In [0]:
%tensorflow_version 1.x
import os
from os.path import exists, join, basename, splitext

git_repo_url = 'https://github.com/CorentinJ/Real-Time-Voice-Cloning.git'
project_name = splitext(basename(git_repo_url))[0]
if not exists(project_name):
  # clone and install
  !git clone -q --recursive {git_repo_url}
  # install dependencies
  !cd {project_name} && pip install -q -r requirements.txt
  !pip install -q gdown
  !apt-get install -qq libportaudio2
  !pip install -q https://github.com/tugstugi/dl-colab-notebooks/archive/colab_utils.zip

  # download pretrained model
  !cd {project_name} && gdown https://drive.google.com/uc?id=1n1sPXvT34yXFLT47QZA6FIRGrwMeSsZc && unzip pretrained.zip

import sys
sys.path.append(project_name)

from IPython.display import display, Audio, clear_output
from IPython.utils import io
import ipywidgets as widgets
import numpy as np
from dl_colab_notebooks.audio import upload_audio

from synthesizer.inference import Synthesizer
from encoder import inference as encoder
from vocoder import inference as vocoder
from pathlib import Path

encoder.load_model(project_name / Path("encoder/saved_models/pretrained.pt"))
synthesizer = Synthesizer(project_name / Path("synthesizer/saved_models/logs-pretrained/taco_pretrained"))
vocoder.load_model(project_name / Path("vocoder/saved_models/pretrained/pretrained.pt"))

In [0]:
embedding = np.load('/content/drive/My Drive/Colab Notebooks/CS485/final_project(not_repo)/embedding_8.npy')

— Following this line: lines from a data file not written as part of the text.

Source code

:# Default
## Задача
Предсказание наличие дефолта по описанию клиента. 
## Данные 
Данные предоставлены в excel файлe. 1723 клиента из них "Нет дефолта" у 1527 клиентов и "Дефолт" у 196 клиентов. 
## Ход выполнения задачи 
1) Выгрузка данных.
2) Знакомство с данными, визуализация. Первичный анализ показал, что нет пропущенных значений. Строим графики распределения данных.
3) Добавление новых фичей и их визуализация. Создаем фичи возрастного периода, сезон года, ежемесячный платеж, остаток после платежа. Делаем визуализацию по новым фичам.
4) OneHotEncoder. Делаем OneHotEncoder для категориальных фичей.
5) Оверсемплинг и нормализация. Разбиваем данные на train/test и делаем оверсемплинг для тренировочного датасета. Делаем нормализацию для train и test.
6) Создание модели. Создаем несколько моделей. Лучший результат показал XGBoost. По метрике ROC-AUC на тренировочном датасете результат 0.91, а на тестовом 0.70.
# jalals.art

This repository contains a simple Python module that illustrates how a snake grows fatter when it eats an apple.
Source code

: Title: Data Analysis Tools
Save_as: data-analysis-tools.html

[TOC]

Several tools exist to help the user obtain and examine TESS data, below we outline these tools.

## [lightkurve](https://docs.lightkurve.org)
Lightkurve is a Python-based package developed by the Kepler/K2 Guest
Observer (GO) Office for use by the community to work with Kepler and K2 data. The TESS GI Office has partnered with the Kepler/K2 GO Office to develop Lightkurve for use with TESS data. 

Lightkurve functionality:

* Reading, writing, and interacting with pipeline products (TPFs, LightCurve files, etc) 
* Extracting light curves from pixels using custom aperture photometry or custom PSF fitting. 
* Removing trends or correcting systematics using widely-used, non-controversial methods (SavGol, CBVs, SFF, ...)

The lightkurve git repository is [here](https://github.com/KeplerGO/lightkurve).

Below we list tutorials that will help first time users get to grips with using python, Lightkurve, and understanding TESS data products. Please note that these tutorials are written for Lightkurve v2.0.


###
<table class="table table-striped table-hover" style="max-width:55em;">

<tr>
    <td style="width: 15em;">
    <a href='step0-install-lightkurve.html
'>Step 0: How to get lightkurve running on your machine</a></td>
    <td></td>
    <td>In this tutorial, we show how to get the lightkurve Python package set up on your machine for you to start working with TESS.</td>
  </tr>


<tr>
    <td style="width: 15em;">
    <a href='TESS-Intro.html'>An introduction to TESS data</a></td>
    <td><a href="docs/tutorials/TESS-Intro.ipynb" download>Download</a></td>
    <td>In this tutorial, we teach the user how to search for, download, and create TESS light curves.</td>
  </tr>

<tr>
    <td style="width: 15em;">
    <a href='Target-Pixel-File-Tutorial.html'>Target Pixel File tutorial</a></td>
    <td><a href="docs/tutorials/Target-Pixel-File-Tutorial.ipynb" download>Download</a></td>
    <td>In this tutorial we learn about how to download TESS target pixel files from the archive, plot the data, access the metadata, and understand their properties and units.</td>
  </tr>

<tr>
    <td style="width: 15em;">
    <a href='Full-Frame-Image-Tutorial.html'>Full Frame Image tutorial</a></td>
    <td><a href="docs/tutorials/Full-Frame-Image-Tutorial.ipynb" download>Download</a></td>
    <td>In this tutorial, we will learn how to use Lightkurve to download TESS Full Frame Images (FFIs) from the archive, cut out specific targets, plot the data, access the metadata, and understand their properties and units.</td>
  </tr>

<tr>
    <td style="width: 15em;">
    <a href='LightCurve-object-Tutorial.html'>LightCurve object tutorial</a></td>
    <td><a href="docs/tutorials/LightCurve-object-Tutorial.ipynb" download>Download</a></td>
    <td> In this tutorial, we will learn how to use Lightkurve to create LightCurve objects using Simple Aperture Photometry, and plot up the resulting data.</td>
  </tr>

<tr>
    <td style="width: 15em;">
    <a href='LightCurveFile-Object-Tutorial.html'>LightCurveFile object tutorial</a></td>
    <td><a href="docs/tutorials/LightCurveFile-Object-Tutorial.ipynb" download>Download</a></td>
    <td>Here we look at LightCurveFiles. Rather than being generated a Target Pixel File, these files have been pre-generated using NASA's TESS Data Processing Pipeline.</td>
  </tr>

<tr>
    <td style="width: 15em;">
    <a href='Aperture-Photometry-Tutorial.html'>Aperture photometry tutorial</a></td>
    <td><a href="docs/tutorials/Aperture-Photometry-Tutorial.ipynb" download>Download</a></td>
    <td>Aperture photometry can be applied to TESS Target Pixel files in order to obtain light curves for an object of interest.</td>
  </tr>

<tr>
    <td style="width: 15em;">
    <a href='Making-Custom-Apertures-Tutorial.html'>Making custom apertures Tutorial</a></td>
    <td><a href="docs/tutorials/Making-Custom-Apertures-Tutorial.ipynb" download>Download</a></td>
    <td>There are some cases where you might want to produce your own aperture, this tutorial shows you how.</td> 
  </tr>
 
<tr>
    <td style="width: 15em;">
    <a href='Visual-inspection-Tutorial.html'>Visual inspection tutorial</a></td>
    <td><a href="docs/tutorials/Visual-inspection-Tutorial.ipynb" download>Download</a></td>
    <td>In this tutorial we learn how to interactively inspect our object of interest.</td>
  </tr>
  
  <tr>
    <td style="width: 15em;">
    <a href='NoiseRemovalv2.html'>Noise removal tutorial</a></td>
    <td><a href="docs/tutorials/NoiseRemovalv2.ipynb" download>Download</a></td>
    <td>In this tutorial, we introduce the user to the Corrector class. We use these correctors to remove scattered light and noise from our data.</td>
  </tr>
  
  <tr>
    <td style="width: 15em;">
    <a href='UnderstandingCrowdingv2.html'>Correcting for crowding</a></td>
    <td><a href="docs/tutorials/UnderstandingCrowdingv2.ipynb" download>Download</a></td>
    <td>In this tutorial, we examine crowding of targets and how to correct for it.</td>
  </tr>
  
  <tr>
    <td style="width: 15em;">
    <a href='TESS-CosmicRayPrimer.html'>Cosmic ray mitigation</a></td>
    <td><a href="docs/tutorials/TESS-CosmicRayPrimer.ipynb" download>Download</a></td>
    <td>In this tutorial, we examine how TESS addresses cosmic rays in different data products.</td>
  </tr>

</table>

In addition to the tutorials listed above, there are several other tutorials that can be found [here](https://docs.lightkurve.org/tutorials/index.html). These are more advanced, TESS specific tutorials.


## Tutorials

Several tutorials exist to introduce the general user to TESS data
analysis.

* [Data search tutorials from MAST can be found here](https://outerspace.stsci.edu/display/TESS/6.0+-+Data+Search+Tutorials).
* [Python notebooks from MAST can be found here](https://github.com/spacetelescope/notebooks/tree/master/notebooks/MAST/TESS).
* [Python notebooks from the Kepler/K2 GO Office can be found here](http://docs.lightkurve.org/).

text = "He disappeared into his bedroom, and returned in a few minutes in the character of an amiable and simple-minded Nonconformist clergyman."
  
def synthesize(embed, text):
  print("Synthesizing new audio...")
  specs = synthesizer.synthesize_spectrograms([text], [embed])
  generated_wav = vocoder.infer_waveform(specs[0])
  generated_wav = np.pad(generated_wav, (0, synthesizer.sample_rate), mode="constant")
  clear_output()
  display(Audio(generated_wav, rate=synthesizer.sample_rate, autoplay=True))

if embedding is None:
  print("first record a voice or upload a voice file!")
else:
  synthesize(embedding, text)